More than 300,000 children are estimated to be trapped in India’s carpet industry in India, and there are also an estimated 500,000 children in the same industry in Pakistan. Most of India’s carpets are woven in Uttar Pradesh, where the majority of workers are low-caste Hindu boys. Some are lured into bondage by agents’ promises to their parents that they will receive good wages, and others are kidnapped. The boys are forced to work for no pay, for 10-18 hours a day, seven days a week. They are beaten, tortured, branded, kept half fed and half clad, and are usually made to sleep in the loom shed. Cuts and wounds are frequent.
I was 12 years old when brought to the carpet loom. My father was working in brick kilns as a daily wage labor with no sufficient money to fill the stomachs of his five sons and one daughter. The miserable condition of the family was very disappointing for me. I always felt bad about the situation but not able to help out.
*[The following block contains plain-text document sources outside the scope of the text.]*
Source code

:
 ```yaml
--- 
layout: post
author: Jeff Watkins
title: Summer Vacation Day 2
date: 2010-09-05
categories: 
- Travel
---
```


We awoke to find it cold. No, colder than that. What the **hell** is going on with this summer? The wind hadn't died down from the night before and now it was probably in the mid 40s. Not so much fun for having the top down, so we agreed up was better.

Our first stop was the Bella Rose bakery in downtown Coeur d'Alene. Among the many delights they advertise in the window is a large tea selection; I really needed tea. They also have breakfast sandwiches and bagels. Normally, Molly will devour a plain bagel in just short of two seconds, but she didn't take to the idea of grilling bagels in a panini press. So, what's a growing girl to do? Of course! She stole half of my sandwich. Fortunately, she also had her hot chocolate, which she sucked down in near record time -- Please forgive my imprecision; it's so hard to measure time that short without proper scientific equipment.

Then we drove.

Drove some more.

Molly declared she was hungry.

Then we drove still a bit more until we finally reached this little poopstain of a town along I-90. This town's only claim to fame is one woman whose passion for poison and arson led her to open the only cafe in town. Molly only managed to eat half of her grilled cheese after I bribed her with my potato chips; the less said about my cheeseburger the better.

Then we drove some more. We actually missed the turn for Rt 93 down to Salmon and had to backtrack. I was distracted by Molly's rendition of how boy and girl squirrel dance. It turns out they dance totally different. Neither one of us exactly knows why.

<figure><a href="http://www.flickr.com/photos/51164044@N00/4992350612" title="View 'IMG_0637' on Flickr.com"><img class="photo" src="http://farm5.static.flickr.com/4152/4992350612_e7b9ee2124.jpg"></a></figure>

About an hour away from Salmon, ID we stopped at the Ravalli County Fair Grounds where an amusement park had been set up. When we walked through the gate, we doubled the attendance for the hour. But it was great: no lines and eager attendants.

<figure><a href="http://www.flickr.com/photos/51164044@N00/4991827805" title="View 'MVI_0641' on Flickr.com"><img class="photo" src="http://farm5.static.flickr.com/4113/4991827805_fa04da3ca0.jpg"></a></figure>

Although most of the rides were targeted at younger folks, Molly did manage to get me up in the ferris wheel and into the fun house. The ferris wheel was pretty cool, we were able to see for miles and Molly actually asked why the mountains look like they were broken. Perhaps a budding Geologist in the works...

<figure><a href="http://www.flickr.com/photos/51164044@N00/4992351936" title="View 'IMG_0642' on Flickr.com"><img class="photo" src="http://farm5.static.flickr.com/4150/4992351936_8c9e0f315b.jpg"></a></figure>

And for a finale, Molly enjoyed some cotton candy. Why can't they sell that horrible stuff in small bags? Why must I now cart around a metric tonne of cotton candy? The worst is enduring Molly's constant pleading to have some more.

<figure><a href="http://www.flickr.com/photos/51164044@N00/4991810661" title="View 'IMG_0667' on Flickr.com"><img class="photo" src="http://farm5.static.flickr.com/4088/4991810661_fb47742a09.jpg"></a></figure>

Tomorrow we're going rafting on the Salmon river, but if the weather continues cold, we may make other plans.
Day came, when one of the agents of the loom owner arrived to meet my father. At that time I was very curious to know why this man has come and started dreaming about my better future without knowing the consequences of it. The agent told my father that I would be in a better place than the present situation. Tricked by the man my father decided to send me with him. I also agreed to go since many other children were going along with him without knowing the upshot of it.
When I came to the loom, I came to know that the agent was the owner’s younger brother. From the time I entered the loom I was told very harshly to learn to weave carpet of the required length. It was a very bad experience for me. Anyhow I tried to adjust with it. But the things were not going in right direction I felt. I was made to work on looms from early morning, four am, to late at night, 10.30pm, with only two hours of break for daily activities and lunch as well as dinner. The owner’s father made me wake up early in the morning along with the other boys to work and by chance if I am not able to wake up and do the work at that time I was given hard thrashes on both my cheeks. One day I was beaten so badly by the owner’s father, I got a fracture in my hand and no treatment was given for my recovery.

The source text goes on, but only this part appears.